• [Your goal]
Check the listing below for lines that hold "home". How many are there? Please give only the number.
★ ★ ★ ★
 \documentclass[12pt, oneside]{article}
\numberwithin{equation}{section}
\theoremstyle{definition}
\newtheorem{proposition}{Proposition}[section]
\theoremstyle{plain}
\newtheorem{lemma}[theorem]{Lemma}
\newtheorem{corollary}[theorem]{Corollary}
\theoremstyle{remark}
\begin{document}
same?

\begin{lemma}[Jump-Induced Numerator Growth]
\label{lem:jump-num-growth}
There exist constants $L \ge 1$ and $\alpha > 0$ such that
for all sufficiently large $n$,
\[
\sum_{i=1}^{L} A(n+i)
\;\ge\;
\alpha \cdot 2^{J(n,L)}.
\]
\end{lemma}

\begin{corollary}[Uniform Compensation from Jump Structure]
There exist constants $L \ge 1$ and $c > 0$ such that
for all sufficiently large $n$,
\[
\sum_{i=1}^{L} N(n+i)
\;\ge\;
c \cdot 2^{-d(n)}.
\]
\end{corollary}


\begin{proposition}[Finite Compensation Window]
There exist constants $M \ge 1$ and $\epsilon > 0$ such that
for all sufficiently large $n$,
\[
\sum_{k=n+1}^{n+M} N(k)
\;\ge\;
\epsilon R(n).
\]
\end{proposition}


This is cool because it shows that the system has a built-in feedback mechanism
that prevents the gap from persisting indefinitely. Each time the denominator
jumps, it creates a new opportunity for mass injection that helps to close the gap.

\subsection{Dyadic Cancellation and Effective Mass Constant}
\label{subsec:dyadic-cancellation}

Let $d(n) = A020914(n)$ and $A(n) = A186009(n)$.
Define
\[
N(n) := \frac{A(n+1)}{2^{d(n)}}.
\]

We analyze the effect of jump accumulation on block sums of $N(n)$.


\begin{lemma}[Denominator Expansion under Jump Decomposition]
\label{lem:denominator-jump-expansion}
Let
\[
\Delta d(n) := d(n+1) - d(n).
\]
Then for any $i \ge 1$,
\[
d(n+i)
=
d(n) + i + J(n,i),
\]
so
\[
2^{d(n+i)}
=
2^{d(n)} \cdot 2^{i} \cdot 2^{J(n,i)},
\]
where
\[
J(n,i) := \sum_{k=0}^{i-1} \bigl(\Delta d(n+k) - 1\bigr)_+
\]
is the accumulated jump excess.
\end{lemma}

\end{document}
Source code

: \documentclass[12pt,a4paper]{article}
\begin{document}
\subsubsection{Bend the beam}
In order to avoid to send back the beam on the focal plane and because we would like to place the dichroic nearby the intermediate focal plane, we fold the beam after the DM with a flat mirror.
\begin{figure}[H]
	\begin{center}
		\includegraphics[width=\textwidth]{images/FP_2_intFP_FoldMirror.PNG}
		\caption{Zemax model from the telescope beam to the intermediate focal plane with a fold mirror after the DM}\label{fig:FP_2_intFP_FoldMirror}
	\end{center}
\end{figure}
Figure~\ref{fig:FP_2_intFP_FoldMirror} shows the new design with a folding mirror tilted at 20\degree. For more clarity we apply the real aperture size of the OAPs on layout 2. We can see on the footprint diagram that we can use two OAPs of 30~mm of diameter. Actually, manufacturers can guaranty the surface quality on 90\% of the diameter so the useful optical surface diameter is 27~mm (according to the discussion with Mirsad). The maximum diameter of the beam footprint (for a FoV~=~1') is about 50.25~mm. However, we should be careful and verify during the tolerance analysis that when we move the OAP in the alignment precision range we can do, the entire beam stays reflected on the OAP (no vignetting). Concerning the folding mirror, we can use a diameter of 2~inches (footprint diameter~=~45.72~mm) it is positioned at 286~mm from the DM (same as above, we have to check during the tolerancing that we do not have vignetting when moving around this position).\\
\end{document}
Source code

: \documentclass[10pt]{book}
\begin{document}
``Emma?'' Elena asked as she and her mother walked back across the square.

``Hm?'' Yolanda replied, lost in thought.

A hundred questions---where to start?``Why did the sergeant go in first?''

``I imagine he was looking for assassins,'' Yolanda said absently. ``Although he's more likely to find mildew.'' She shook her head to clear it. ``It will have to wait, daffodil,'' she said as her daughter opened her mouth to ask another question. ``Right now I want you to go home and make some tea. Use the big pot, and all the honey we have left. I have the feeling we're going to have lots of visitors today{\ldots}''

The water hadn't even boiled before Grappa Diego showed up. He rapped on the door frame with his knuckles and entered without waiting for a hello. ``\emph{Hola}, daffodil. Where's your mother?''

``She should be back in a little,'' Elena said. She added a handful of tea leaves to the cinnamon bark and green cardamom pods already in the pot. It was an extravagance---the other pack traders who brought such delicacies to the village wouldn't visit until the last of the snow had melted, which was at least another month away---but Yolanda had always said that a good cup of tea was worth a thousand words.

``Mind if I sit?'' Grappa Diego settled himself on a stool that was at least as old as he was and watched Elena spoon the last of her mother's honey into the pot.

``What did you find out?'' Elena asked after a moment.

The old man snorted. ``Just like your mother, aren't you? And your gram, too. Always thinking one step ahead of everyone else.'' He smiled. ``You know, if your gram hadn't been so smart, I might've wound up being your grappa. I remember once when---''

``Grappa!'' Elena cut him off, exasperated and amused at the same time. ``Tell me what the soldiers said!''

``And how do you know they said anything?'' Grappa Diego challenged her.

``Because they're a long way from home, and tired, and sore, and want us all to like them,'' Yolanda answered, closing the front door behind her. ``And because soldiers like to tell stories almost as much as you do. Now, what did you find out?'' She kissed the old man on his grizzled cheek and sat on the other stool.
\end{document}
★ ★ ★ ★
• [Exercise output]
2